Anette Hansson

Personal information
- Full name: Anette Hansson
- Date of birth: 2 May 1963 (age 62)
- Position: Defender

Senior career*
- Years: Team / Apps / (Gls)
- Malmö FF Dam
- 1985–1987: Öxabäck IF
- Jitex BK

International career^{‡}
- 1984–1991: Sweden / 39 / (3)

= Anette Hansson =

Swedish footballer (born 1963)

Anette Hansson (born 2 May 1963) is a Swedish former football defender who won 39 caps for the Sweden women's national football team, scoring three goals.

==International career==
Hansson made her senior Sweden debut in the 1984 European Competition for Women's Football final first–leg against England at Ullevi on 12 May 1984. Sweden won the trophy in a penalty shootout at Kenilworth Road after a 1-1 aggregate draw.

Hansson's first international goal came in her second appearance, against rivals Norway; in a 2–2 friendly draw at Åråsen Stadion on 5 September 1984. At the 1988 FIFA Women's Invitation Tournament in Guangdong she was part of the Swedish squad who finished runners–up to Norway.

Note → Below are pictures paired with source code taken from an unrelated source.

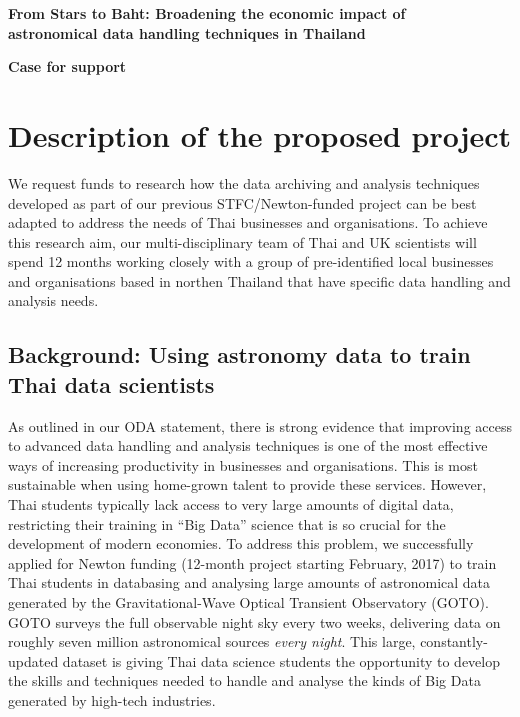 \documentclass[11pt]{article}
\begin{document}
\setcounter{figure}{0}
\noindent
{\LARGE \bf From Stars to Baht: Broadening the economic impact of \\
astronomical data handling techniques in Thailand}

\vspace{3mm}

\noindent
{\LARGE \bf Case for support}
\vspace{-3mm}
\section{Description of the proposed project}
\noindent
We request funds to research how the data archiving and analysis techniques developed as part of our previous STFC/Newton-funded project can be best adapted to address the needs of Thai businesses and organisations. To achieve this research aim, our multi-disciplinary team of Thai and UK scientists will spend 12 months working closely with a group of pre-identified local businesses and organisations based in northen Thailand that have specific data handling and analysis needs.

\subsection{Background: Using astronomy data to train Thai data scientists}
As outlined in our ODA statement, there is strong evidence that improving access to advanced data handling and analysis techniques is one of the most effective ways of increasing productivity in businesses and organisations. This is most sustainable when using home-grown talent to provide these services. However, Thai students typically lack access to very large amounts of digital data, restricting their training in ``Big Data'' science that is so crucial for the development of modern economies. To address this problem, we successfully applied for Newton funding (12-month project starting February, 2017) to train Thai students in databasing and analysing large amounts of astronomical data generated by the Gravitational-Wave Optical Transient Observatory (GOTO). GOTO surveys the full observable night sky every two weeks, delivering data on roughly seven million astronomical sources {\it every night}. This large, constantly-updated dataset is giving Thai data science students the opportunity to develop the skills and techniques needed to handle and analyse the kinds of Big Data generated by high-tech industries.
\end{document}
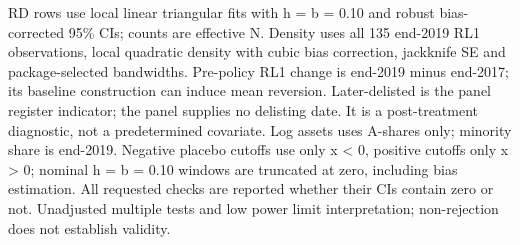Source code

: \begin{table}[!htbp]
\centering\small
\caption{RL1 RD validity checks}
\label{tab:t024_rd_validity}
\par\smallskip
\begin{minipage}{\linewidth}\footnotesize
RD rows use local linear triangular fits with h = b = 0.10 and robust bias-corrected 95\% CIs; counts are effective N. Density uses all 135 end-2019 RL1 observations, local quadratic density with cubic bias correction, jackknife SE and package-selected bandwidths. Pre-policy RL1 change is end-2019 minus end-2017; its baseline construction can induce mean reversion. Later-delisted is the panel register indicator; the panel supplies no delisting date. It is a post-treatment diagnostic, not a predetermined covariate. Log assets uses A-shares only; minority share is end-2019. Negative placebo cutoffs use only x \textless{} 0, positive cutoffs only x \textgreater{} 0; nominal h = b = 0.10 windows are truncated at zero, including bias estimation. All requested checks are reported whether their CIs contain zero or not. Unadjusted multiple tests and low power limit interpretation; non-rejection does not establish validity.
\end{minipage}
\end{table}


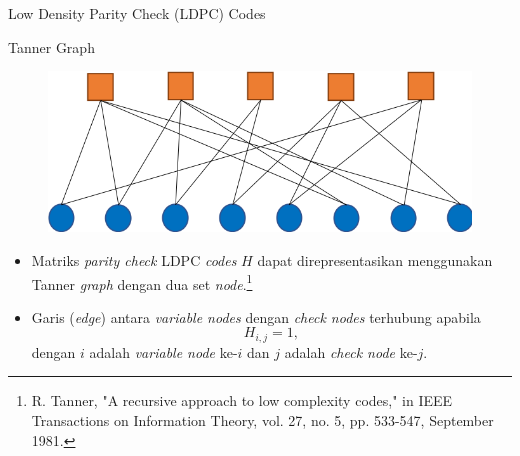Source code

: \documentclass[11pt, aspectratio=169]{beamer}
\begin{document}
\begin{frame}{Low Density Parity Check (LDPC) Codes}
\begin{figure}
\begin{picture}
{		}
		
		\end{picture}
	\end{figure}

	
\end{frame}
\begin{frame}{Tanner Graph}
\vspace{-1cm}
\begin{figure}
\centering 
\includegraphics[scale=0.6]{gambarafa/TannerH}
\centering 
\label{sistemmodelMQCLDPC} %
\end{figure}

\begin{itemize}
\item Matriks \textit{parity check} LDPC \textit{codes} $H$ dapat direpresentasikan menggunakan Tanner \textit{graph} dengan dua set \textit{node}.\footnote[1]{\tiny R. Tanner, "A recursive approach to low complexity codes," in IEEE Transactions on Information Theory, vol. 27, no. 5, pp. 533-547, September 1981.
} 
\item Garis (\textit{edge}) antara \textit{variable nodes} dengan \textit{check nodes} terhubung apabila 
\begin{equation}
 H_{i,j}=1,
\end{equation}
dengan $i$ adalah \textit{variable node} ke-$i$ dan $j$ adalah \textit{check node} ke-$j$.


\end{itemize}


\end{frame}
\end{document}
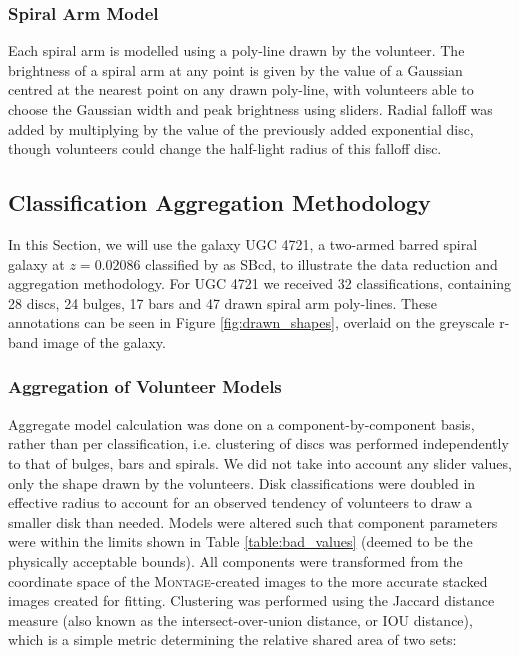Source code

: \documentclass[../main.tex]{subfiles}
\begin{document}
\subsubsection{Spiral Arm Model}
Each spiral arm is modelled using a poly-line drawn by the volunteer. The brightness of a spiral arm at any point is given by the value of a Gaussian centred at the nearest point on any drawn poly-line, with volunteers able to choose the Gaussian width and peak brightness using sliders. Radial falloff was added by multiplying by the value of the previously added exponential disc, though volunteers could change the half-light radius of this falloff disc.

\subsection{Classification Aggregation Methodology}

In this Section, we will use the galaxy UGC 4721, a two-armed barred spiral galaxy at $z=0.02086$ classified by \citet{deVaucouleurs1991} as SBcd, to illustrate the data reduction and aggregation methodology. For UGC 4721 we received 32 classifications, containing 28 discs, 24 bulges, 17 bars and 47 drawn spiral arm poly-lines. These annotations can be seen in Figure \ref{fig:drawn_shapes}, overlaid on the greyscale r-band image of the galaxy.

\begin{figure*}
  \caption{Components drawn by volunteers for UGC 4721. The top left panel shows drawn discs, top right shows drawn bulges, bottom left shows drawn bars and bottom right shows drawn spiral arms. Discs, bulges and bars are displayed at twice their effective radii.}
  \label{fig:drawn_shapes}
\end{figure*}

\subsubsection{Aggregation of Volunteer Models}
\label{sec:aggregation_of_volunteer_models}

Aggregate model calculation was done on a component-by-component basis, rather than per classification, i.e. clustering of discs was performed independently to that of bulges, bars and spirals. We did not take into account any slider values, only the shape drawn by the volunteers. Disk classifications were doubled in effective radius to account for an observed tendency of volunteers to draw a smaller disk than needed. Models were altered such that component parameters were within the limits shown in Table \ref{table:bad_values} (deemed to be the physically acceptable bounds). All components were transformed from the coordinate space of the \textsc{Montage}-created images to the more accurate stacked images created for fitting. Clustering was performed using the Jaccard distance measure (also known as the intersect-over-union distance, or IOU distance), which is a simple metric determining the relative shared area of two sets:
\end{document}
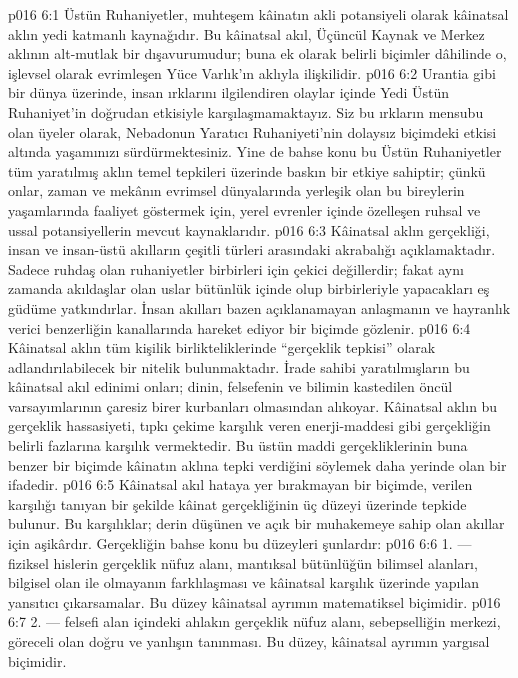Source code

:\vs p016 6:1 Üstün Ruhaniyetler, muhteşem kâinatın akli potansiyeli olarak kâinatsal aklın yedi katmanlı kaynağıdır. Bu kâinatsal akıl, Üçüncül Kaynak ve Merkez aklının alt\hyp{}mutlak bir dışavurumudur; buna ek olarak belirli biçimler dâhilinde o, işlevsel olarak evrimleşen Yüce Varlık’ın aklıyla ilişkilidir.
\vs p016 6:2 Urantia gibi bir dünya üzerinde, insan ırklarını ilgilendiren olaylar içinde Yedi Üstün Ruhaniyet’in doğrudan etkisiyle karşılaşmamaktayız. Siz bu ırkların mensubu olan üyeler olarak, Nebadonun Yaratıcı Ruhaniyeti’nin dolaysız biçimdeki etkisi altında yaşamınızı sürdürmektesiniz. Yine de bahse konu bu Üstün Ruhaniyetler tüm yaratılmış aklın temel tepkileri üzerinde baskın bir etkiye sahiptir; çünkü onlar, zaman ve mekânın evrimsel dünyalarında yerleşik olan bu bireylerin yaşamlarında faaliyet göstermek için, yerel evrenler içinde özelleşen ruhsal ve ussal potansiyellerin mevcut kaynaklarıdır.
\vs p016 6:3 Kâinatsal aklın gerçekliği, insan ve insan\hyp{}üstü akılların çeşitli türleri arasındaki akrabalığı açıklamaktadır. Sadece ruhdaş olan ruhaniyetler birbirleri için çekici değillerdir; fakat aynı zamanda akıldaşlar olan uslar bütünlük içinde olup birbirleriyle yapacakları eş güdüme yatkındırlar. İnsan akılları bazen açıklanamayan anlaşmanın ve hayranlık verici benzerliğin kanallarında hareket ediyor bir biçimde gözlenir.
\vs p016 6:4 Kâinatsal aklın tüm kişilik birlikteliklerinde “gerçeklik tepkisi” olarak adlandırılabilecek bir nitelik bulunmaktadır. İrade sahibi yaratılmışların bu kâinatsal akıl edinimi onları; dinin, felsefenin ve bilimin kastedilen öncül varsayımlarının çaresiz birer kurbanları olmasından alıkoyar. Kâinatsal aklın bu gerçeklik hassasiyeti, tıpkı çekime karşılık veren enerji\hyp{}maddesi gibi gerçekliğin belirli fazlarına karşılık vermektedir. Bu üstün maddi gerçekliklerinin buna benzer bir biçimde kâinatın aklına tepki verdiğini söylemek daha yerinde olan bir ifadedir.
\vs p016 6:5 Kâinatsal akıl hataya yer bırakmayan bir biçimde, verilen karşılığı tanıyan bir şekilde kâinat gerçekliğinin üç düzeyi üzerinde tepkide bulunur. Bu karşılıklar; derin düşünen ve açık bir muhakemeye sahip olan akıllar için aşikârdır. Gerçekliğin bahse konu bu düzeyleri şunlardır:
\vs p016 6:6 1.\bibnobreakspace {} --- fiziksel hislerin gerçeklik nüfuz alanı, mantıksal bütünlüğün bilimsel alanları, bilgisel olan ile olmayanın farklılaşması ve kâinatsal karşılık üzerinde yapılan yansıtıcı çıkarsamalar. Bu düzey kâinatsal ayrımın matematiksel biçimidir.
\vs p016 6:7 2.\bibnobreakspace {} --- felsefi alan içindeki ahlakın gerçeklik nüfuz alanı, sebepselliğin merkezi, göreceli olan doğru ve yanlışın tanınması. Bu düzey, kâinatsal ayrımın yargısal biçimidir.
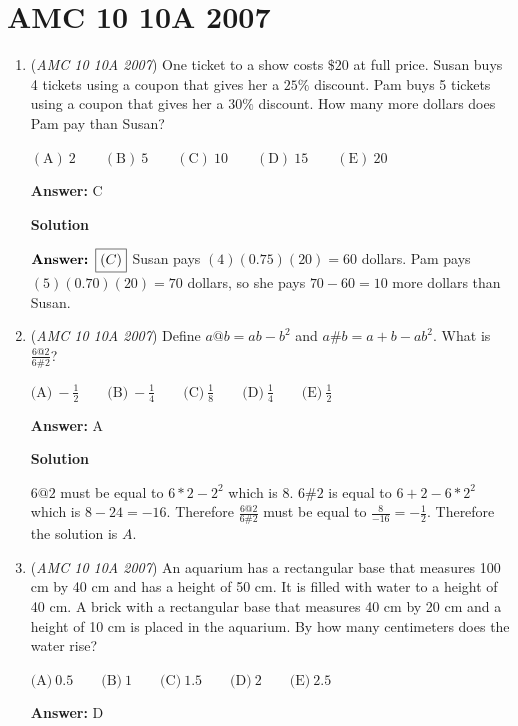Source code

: \section{AMC 10 10A 2007}
        \begin{enumerate}
        	\item (\textit{AMC 10 10A 2007}) One ticket to a show costs $\$20$ at full price. Susan buys 4 tickets using a coupon that gives her a $25\%$ discount. Pam buys 5 tickets using a coupon that gives her a $30\%$ discount. How many more dollars does Pam pay than Susan?


 $\mathrm{(A)}\ 2\qquad \mathrm{(B)}\ 5\qquad \mathrm{(C)}\ 10\qquad \mathrm{(D)}\ 15\qquad \mathrm{(E)}\ 20$

 \textbf{Answer: }C



\textbf{Solution}

$\textbf{Answer: \boxed{(C)}}$ Susan pays $(4)(0.75)(20) = 60$ dollars. Pam pays $(5)(0.70)(20) = 70$ dollars, so she pays $70-60=10$ more dollars than Susan.

 


	\item (\textit{AMC 10 10A 2007}) Define $a@b = ab - b^{2}$ and $a\#b = a + b - ab^{2}$. What is $\frac {6@2}{6\#2}$?


 $\text{(A)}\ - \frac {1}{2}\qquad \text{(B)}\ - \frac {1}{4}\qquad \text{(C)}\ \frac {1}{8}\qquad \text{(D)}\ \frac {1}{4}\qquad \text{(E)}\ \frac {1}{2}$

 \textbf{Answer: }A



\textbf{Solution}

$6@2$ must be equal to $6*2-2^2$ which is 8. $6\# 2$ is equal to $6+2-6*2^2$ which is $8-24 = -16$. Therefore $\frac{6@2}{6\# 2}$ must be equal to $\frac{8}{-16} = -\frac{1}{2}$. Therefore the solution is $\boxed{A}$.

 


	\item (\textit{AMC 10 10A 2007}) An aquarium has a rectangular base that measures 100 cm by 40 cm and has a height of 50 cm. It is filled with water to a height of 40 cm. A brick with a rectangular base that measures 40 cm by 20 cm and a height of 10 cm is placed in the aquarium. By how many centimeters does the water rise? 


 $\text{(A)}\ 0.5 \qquad \text{(B)}\ 1 \qquad \text{(C)}\ 1.5 \qquad \text{(D)}\ 2 \qquad \text{(E)}\ 2.5$

 \textbf{Answer: }D




\end{enumerate}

In 1991 Hansson helped Sweden to a third-place finish at the inaugural FIFA Women's World Cup in Guangdong, China. Playing as a sweeper, she featured in four of the team's six matches. In the first game against the United States, Hansson sent a second half penalty kick wide with the Swedes 3–0 down. They ultimately lost the match 3–2.